Faces, Streets, Community: The Zainichi Korean Experience
Walk through neighborhoods like Shin-Ōkubo in Tokyo or Tsuruhashi in Osaka and you encounter the layered life of Zainichi Koreans — a community shaped by colonial history, wartime migration, and decades of marginalisation. Small restaurants hum with dialects, incense mingles with the smell of grilling meat, and conversation often travels between Japanese and Korean, stitched together by generations of shared hardship and resilience.
“My mother told me stories of the repatriation meetings,” said a shopkeeper in Shin-Ōkubo who asked to be called Mr. Nakamura. “They handed out leaflets like they were gifts. People believed in the promise because what they had was so little.”
For those who left, the promise was often not just nationalist nostalgia but the hope of security, a chance to belong somewhere that could be called home. For those who stayed, the repatriations remained a painful rupture: neighbors gone, names missing from family albums, unanswered letters that grew older and colder each year.
Beyond One Verdict: What the World Is Watching
Why should this resonate beyond Japan and the Korean Peninsula? Because it speaks to universal questions: How do states redress wrongs when treaty mechanisms fail? Can courts provide moral validation where politics offers none? What responsibility does a society bear for policies, however well-intentioned, that result in systemic harm?
Around the world, displaced communities are confronting similar questions — from refugees lured by false promises to minorities promised protection that turns into surveillance. The Tokyo ruling is a reminder that legal acknowledgment can be a stepping stone to broader societal reckoning, even when monetary recompense remains out of reach.
- Estimated migrants to North Korea under the programme (1959–1984): ~90,000
- Compensation per plaintiff ordered by the Tokyo District Court: 20 million yen (~€110,000)
- Time spent in North Korea by one plaintiff, Eiko Kawasaki: 43 years
Closing: Memory, Accountability, and the Quiet Work of Justice
This verdict will not change every scar.
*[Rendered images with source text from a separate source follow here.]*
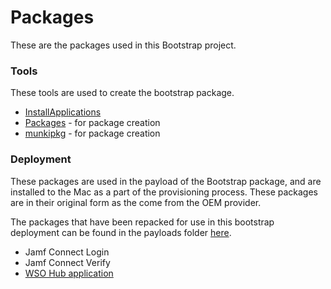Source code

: # Packages

These are the packages used in this Bootstrap project.


### Tools

These tools are used to create the bootstrap package.

- [InstallApplications](https://github.com/erikng/installapplications#depnotify)
- [Packages](http://s.sudre.free.fr/Software/Packages/about.html) - for package creation
- [munkipkg](https://github.com/munki/munki-pkg) - for package creation


### Deployment

These packages are used in the payload of the Bootstrap package, and are installed to the Mac as a part of the provisioning process. These packages are in their original form as the come from the OEM provider.

The packages that have been repacked for use in this bootstrap deployment can be found in the payloads folder [here](https://github.com/captam3rica/bootstrap/tree/master/payload).

- Jamf Connect Login
- Jamf Connect Verify
- [WSO Hub application](awagent.com)

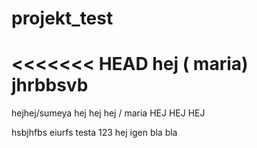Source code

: # projekt_test
<<<<<<< HEAD
hej ( maria)
jhrbbsvb
=======
hejhej/sumeya
hej hej hej / maria
HEJ HEJ HEJ

hsbjhfbs
eiurfs
testa
123
hej igen 
bla bla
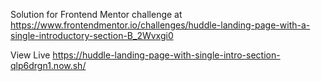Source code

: Solution for Frontend Mentor challenge at https://www.frontendmentor.io/challenges/huddle-landing-page-with-a-single-introductory-section-B_2Wvxgi0

View Live https://huddle-landing-page-with-single-intro-section-qlp6drgn1.now.sh/
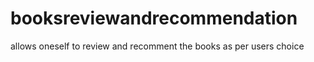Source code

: # booksreviewandrecommendation
allows oneself to review and recomment the books as per users choice

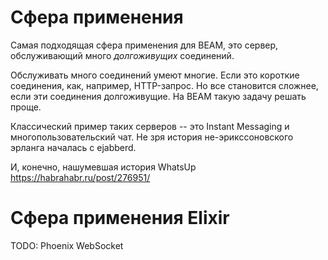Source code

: # Сфера применения

Самая подходящая сфера применения для BEAM, это сервер, обслуживающий много *долгоживущих* соединений.

Обслуживать много соединений умеют многие. Если это короткие соединения, как, например, HTTP-запрос. Но все становится сложнее, если эти соединения долгоживущие. На BEAM такую задачу решать проще.

Классический пример таких серверов -- это Instant Messaging и многопользовательский чат. Не зря история не-эрикссоновского эрланга началась с ejabberd.

И, конечно, нашумевшая история WhatsUp https://habrahabr.ru/post/276951/


# Сфера применения Elixir

TODO: Phoenix
WebSocket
It will not replace decades of lost birthdays, vanished kin, or the stolen certainty of a childhood. But it does do something hard: it names what happened. It asks a country that closes itself off to the world to answer, even if only in absentia, for the lives it shaped and broke.
As you close this piece, consider a simple question: when a promise is broken on the scale of nations, what weight should acknowledgement carry? Is recognition enough if material justice is not forthcoming? The Tokyo court offered a partial answer — one that invites more than legal debate; it calls for memory, conversation, and the slow, often painful work of reckoning.